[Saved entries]
--
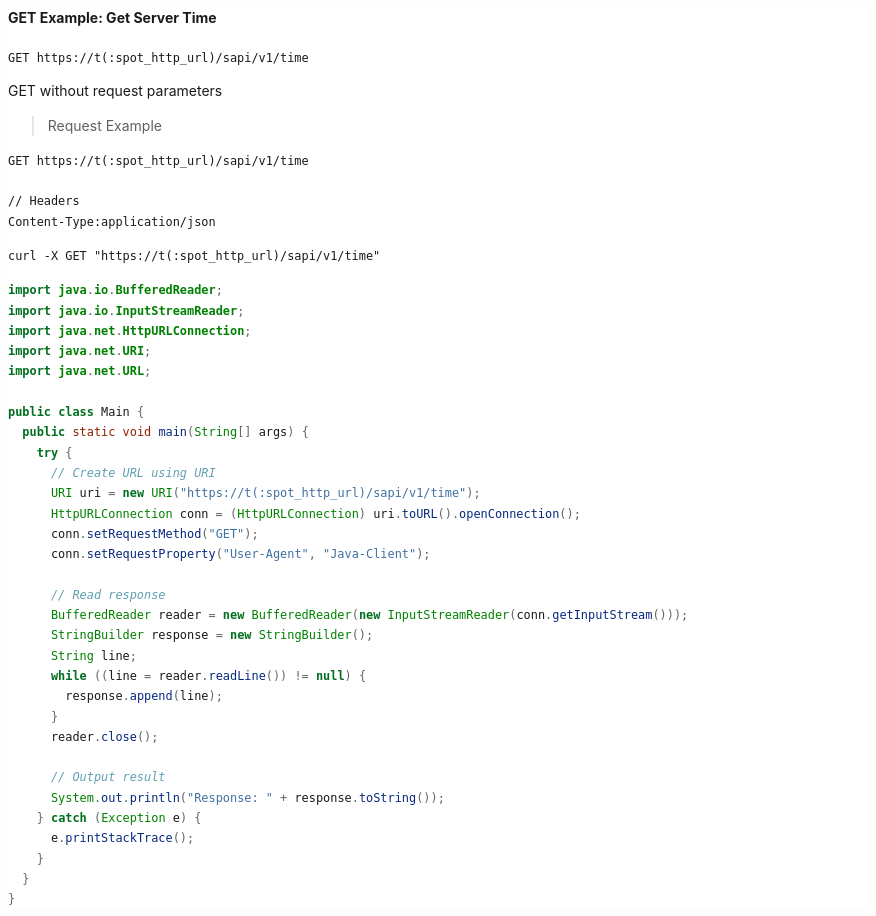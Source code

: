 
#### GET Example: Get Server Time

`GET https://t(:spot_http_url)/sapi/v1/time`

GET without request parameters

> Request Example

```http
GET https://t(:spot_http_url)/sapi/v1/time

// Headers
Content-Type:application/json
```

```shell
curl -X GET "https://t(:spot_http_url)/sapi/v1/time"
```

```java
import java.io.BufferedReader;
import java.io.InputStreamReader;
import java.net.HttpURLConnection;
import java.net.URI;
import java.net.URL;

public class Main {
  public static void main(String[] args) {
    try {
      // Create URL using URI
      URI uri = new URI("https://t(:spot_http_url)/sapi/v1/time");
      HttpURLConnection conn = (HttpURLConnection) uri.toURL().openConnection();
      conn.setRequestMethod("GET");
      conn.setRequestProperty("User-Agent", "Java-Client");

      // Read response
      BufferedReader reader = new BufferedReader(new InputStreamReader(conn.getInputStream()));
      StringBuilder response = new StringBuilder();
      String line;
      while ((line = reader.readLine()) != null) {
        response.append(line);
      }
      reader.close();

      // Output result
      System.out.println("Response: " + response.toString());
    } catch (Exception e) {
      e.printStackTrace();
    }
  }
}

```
--
» Work item
Each line of the data that has the string "Example" counts once; give the total and nothing else.

» Response to the task
2